Punho de Ferro – 1ª temporada

Gustavo Pereira - 20 de março de 2017

Se fosse possível resumir em uma frase Punho de Ferro, nova produção da Marvel/Netflix, esta seria “oportunidades perdidas”. O gancho deixado em Doutor Estranho sobre a existência de outros planos de realidade e forças místicas operando entre diferentes mundos poderia ter sido explorada em uma série de 13 episódios com censura 18 anos. Mas a cidade mística de K’un-Lun e seu povo se resumem a menções vagas e flashbacks de uma cadeia montanhosa com neve de computação gráfica. E isso nem é a pior parte.
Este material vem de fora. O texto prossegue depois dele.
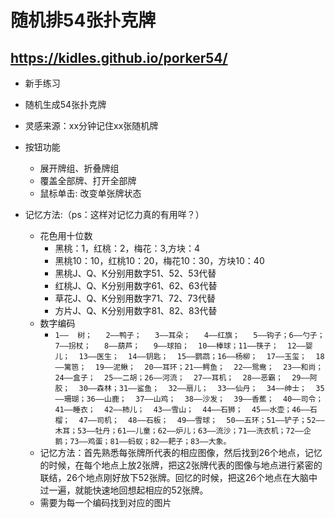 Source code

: # 随机排54张扑克牌

## https://kidles.github.io/porker54/

- 新手练习
- 随机生成54张扑克牌
- 灵感来源：xx分钟记住xx张随机牌
  
- 按钮功能
  - 展开牌组、折叠牌组
  - 覆盖全部牌、打开全部牌
  - 鼠标单击: 改变单张牌状态

- 记忆方法:（ps：这样对记忆力真的有用咩？）
  - 花色用十位数
    - 黑桃：1，红桃：2，梅花：3,方块：4
    - 黑桃10：10，红桃10：20，梅花10：30，方块10：40
    - 黑桃J、Q、K分别用数字51、52、53代替
    - 红桃J、Q、K分别用数字61、62、63代替
    - 草花J、Q、K分别用数字71、72、73代替
    - 方片J、Q、K分别用数字81、82、83代替
  - 数字编码
      - `1——  树；   2——鸭子；   3——耳朵；   4——红旗；   5——钩子；6——勺子；   7——拐杖；   8——葫芦；   9——球拍；  10——棒球；11——筷子；  12——婴儿；  13——医生；  14——钥匙；  15——鹦鹉；16——杨柳；  17——玉玺；  18——篱笆；  19——泥鳅；  20——耳环；21——鳄鱼；  22——鸳鸯；  23——和尚；  24——盒子；  25——二胡；26——河流；  27——耳机；  28——恶霸；  29——阿胶；  30——森林；31——鲨鱼；  32——扇儿；  33——仙丹；  34——绅士；  35——珊瑚；36——山鹿；  37——山鸡；  38——沙发；  39——香蕉；  40——司令；41——睡衣；  42——柿儿；  43——雪山；  44——石狮；  45——水壶；46——石榴；  47——司机；  48——石板；  49——雪球；  50——五环；51——铲子；52——木耳；53——牡丹；61——儿童；62——炉儿；63——流沙；71——洗衣机；72——企鹅；73——鸡蛋；81——蚂蚁；82——耙子；83——大象。`
  - 记忆方法：首先熟悉每张牌所代表的相应图像，然后找到26个地点，记忆的时候，在每个地点上放2张牌，把这2张牌代表的图像与地点进行紧密的联结，26个地点刚好放下52张牌。回忆的时候，把这26个地点在大脑中过一遍，就能快速地回想起相应的52张牌。
  - 需要为每一个编码找到对应的图片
Quem já viu a primeira temporada de Arrow vai encontrar muitos paralelos incômodos numa história não lá muito criativa: um acidente trágico mata os pais de Danny Rand (Finn Jones), que milagrosamente sobrevive. Sendo resgatado por dois monges, cresce em K’un-Lun, onde é treinado em artes marciais e se torna Punho de Ferro. Sua função é proteger os portões da cidade a cada 15 anos, quando ficam abertos para nosso mundo. O que seria uma história maravilhosa é contada aos pedaços, em diálogos piegas sobre a beleza da cidade mística.
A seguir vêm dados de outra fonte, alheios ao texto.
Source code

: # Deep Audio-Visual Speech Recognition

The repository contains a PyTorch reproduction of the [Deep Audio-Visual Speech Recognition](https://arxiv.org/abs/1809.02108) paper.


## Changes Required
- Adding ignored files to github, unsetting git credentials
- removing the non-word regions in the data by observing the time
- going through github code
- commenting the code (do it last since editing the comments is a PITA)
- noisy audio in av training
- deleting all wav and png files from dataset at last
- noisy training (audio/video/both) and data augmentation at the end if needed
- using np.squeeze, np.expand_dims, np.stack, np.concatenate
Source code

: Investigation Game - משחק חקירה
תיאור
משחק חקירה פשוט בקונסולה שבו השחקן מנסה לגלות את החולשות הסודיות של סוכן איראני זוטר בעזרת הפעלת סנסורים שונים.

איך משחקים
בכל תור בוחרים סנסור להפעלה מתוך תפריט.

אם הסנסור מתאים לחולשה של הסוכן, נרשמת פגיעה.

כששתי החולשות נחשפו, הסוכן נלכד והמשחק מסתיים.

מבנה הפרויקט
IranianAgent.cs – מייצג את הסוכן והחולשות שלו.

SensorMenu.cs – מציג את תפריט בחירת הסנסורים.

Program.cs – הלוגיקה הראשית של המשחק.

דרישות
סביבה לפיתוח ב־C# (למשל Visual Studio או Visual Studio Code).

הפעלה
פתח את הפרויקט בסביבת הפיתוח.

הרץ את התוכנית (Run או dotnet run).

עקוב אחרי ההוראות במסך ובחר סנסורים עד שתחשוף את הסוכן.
Não só piegas, Danny Rand é cafona mesmo

A cultura chinesa – K’un Lun é claramente inspirada por ela – é riquíssima. Assistir a filmes como Herói ou O Tigre e o Dragão são verdadeiras aulas sobre como este povo lida com o dever, o respeito, a honra, o corpo e a alma. Punho de Ferro é caricato em alguns momentos. Talvez leitores mais novos não conheçam esta referência, então vou mostrá-la:

Nesta cena de O Grande Dragão Branco, vemos Frank Dux, vivido por Van Damme, completamente alheio ao mundo que o cerca. Seu treinamento não é estético ou exibicional. O diretor Newt Arnold escolheu uma forma não-verbal de demonstrar a importância da disciplina para o seu personagem, a ponto dele ignorar completamente as piadas de seu amigo. Punho de Ferro não consegue fazer uma – vou salientar, não consegue fazer UMA – cena como essa em quase doze horas.
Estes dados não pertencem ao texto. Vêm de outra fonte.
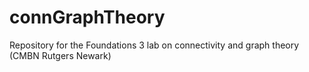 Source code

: # connGraphTheory
Repository for the Foundations 3 lab on connectivity and graph theory (CMBN Rutgers Newark)
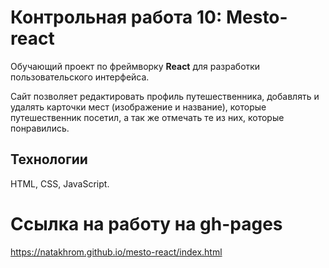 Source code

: # Контрольная работа 10: Mesto-react

Обучающий проект по фреймворку **React** для разработки пользовательского интерфейса.

Сайт позволяет редактировать профиль путешественника, добавлять и удалять карточки мест (изображение и название), которые путешественник посетил, а так же отмечать те из них, которые понравились.

## Технологии
HTML, CSS, JavaScript.

# Ссылка на работу на gh-pages
https://natakhrom.github.io/mesto-react/index.html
O grande problema está no roteiro, que cria personagens unidimensionais, rasos como uma colher de chá. Por mais que seja um coadjuvante, Kyle (Alex Wyse) é um assistente pago – em dobro, diga-se de passagem – para acessar o Google. É quase uma caricatura, existe para forçar um alívio cômico de uma série que não consegue acertar a hora e o lugar de nenhuma piada. Os diálogos, que deveriam avançar a história e expor características dos personagens, acabam por provar que a equipe criativa simplesmente não sabia o que fazer para preencher 13 episódios. Frases como “eu sou o Punho de Ferro” chegam a irritar o expectador, de tanto que são repetidas.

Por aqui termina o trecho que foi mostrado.